The Patient Protection and Affordable Care Act, also known as national health reform, or, perhaps derisively as ‘Obamacare’, will change the way hospitals are paid. Since hospitals are major employers in the Central Valley and are drivers of local economies, the question is what exactly will the new law mean? The short answer is no one really knows precisely.
Cyrus Dah, CFO, Dameron Hospital
“Uncertainty is the current correct answer,” said Cyrus Dah, Chief Financial Officer at Dameron Hospital in Stockton. “The whole health care reform is in question.”
The one certainty, according to Mr. Dah, is a reduction in reimbursement for hospitals. The federal government feels that because they are adding 35 million to the rolls of the insured that this is going to mitigate bad debt and charity care.
“Uninsured will become insurable, and will fall under health care exchanges where the reimbursement will be equal to MediCal or worse,” Mr. Dah said. “We currently receive only 60 to 70 percent of our costs for a MediCal patient.”
“What do we do to prepare?” Mr. Dah asked. “Every hospital in every way possible will have to lower costs. That is individual to each hospital. In the grand scheme of things I don’t think this is going to be good for our country.”
California Hospital Association
For a wider perspective, the Business Journal contacted the California Hospital Association. One of its missions is to understand the new health reform and to inform its 430 member hospitals. It also lobbies in Sacramento and Washington, D.C., for modifications in laws that adversely affect hospitals.
“There are a number of elements in the health reform package,” said Jan Emerson, Vice President of External Affairs for the California Hospital Association. “It is mostly an insurance reform law. It expands coverage. For example, more people will be eligible for Medicaid and denial by reason of pre-existing conditions won’t be allowed.”
Nationally, it still leaves about 23 million people uncovered and without insurance.
“We hoped it would cover 97 percent, but this bill covers about 92 percent and 95 percent of legal residents.”
It leaves the undocumented uncovered.
“The reality is that we have millions in the United States and 3 million in California. Hospitals will still bear the brunt of that care without reimbursement,” Ms. Emerson said. “No matter your feelings about immigration laws and their reform, we must take care of these sick people and we must pass the cost along and that will mean higher fees to paying customers. This probably means insurance rates will go up.”
Medicare and MediCal underfunding
Reform doesn’t address underfunding of Medicare and Medicaid, called MediCal in California. Hospitals lose $8 billion per year covering Medicare and Medicaid shortfalls. They simply don’t cover the cost of the bills. Last year Medicare lost $4.56 billion and MediCal lost $3.8 billion.
“Medicare and MediCal don’t pay 100 percent of our cost,” Ms. Emerson said. “These numbers are publicly reported. We go in twice a year and apply what is known as a cost- to-charge ratio. Basically, California is three-times cost.”
The loss figures are the actual cost of providing the service and do not include profit. The figures are reported to the Office of Statewide Health Planning and Development. This is the same department that oversees the seismic mandate set out in SB1953 almost a dozen years ago.

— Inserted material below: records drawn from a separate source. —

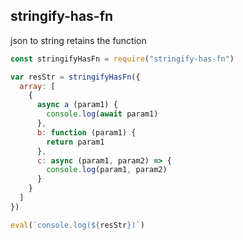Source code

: ## stringify-has-fn

json to string retains the function

``` js
const stringifyHasFn = require("stringify-has-fn")

var resStr = stringifyHasFn({
  array: [
    {
      async a (param1) {
        console.log(await param1)
      },
      b: function (param1) {
        return param1
      },
      c: async (param1, param2) => {
        console.log(param1, param2)
      }
    }
  ]
})

eval(`console.log(${resStr})`)
```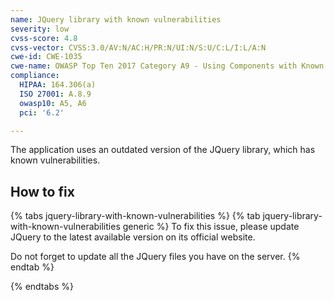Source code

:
 ```yaml
---
name: JQuery library with known vulnerabilities
severity: low
cvss-score: 4.8
cvss-vector: CVSS:3.0/AV:N/AC:H/PR:N/UI:N/S:U/C:L/I:L/A:N
cwe-id: CWE-1035
cwe-name: OWASP Top Ten 2017 Category A9 - Using Components with Known Vulnerabilities
compliance:
  HIPAA: 164.306(a)
  ISO 27001: A.8.9
  owasp10: A5, A6
  pci: '6.2'

---            
```


The application uses an outdated version of the JQuery library, which has known vulnerabilities.

## How to fix

{% tabs jquery-library-with-known-vulnerabilities %}
{% tab jquery-library-with-known-vulnerabilities generic %}
To fix this issue, please update JQuery to the latest available version on its official website.

Do not forget to update all the JQuery files you have on the server.
{% endtab %}

{% endtabs %}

There is another factor in reducing hospital reimbursement.
“Health reform as structured currently will cause California hospitals to lose $14.8 B in Medicare payment updates over ten years,” Emerson said. “It starts April of this year. Every year to adjust for inflation the feds do a ‘market basket update’. That is going to be decreased every year. The decrease will be .25 percentage points this year.”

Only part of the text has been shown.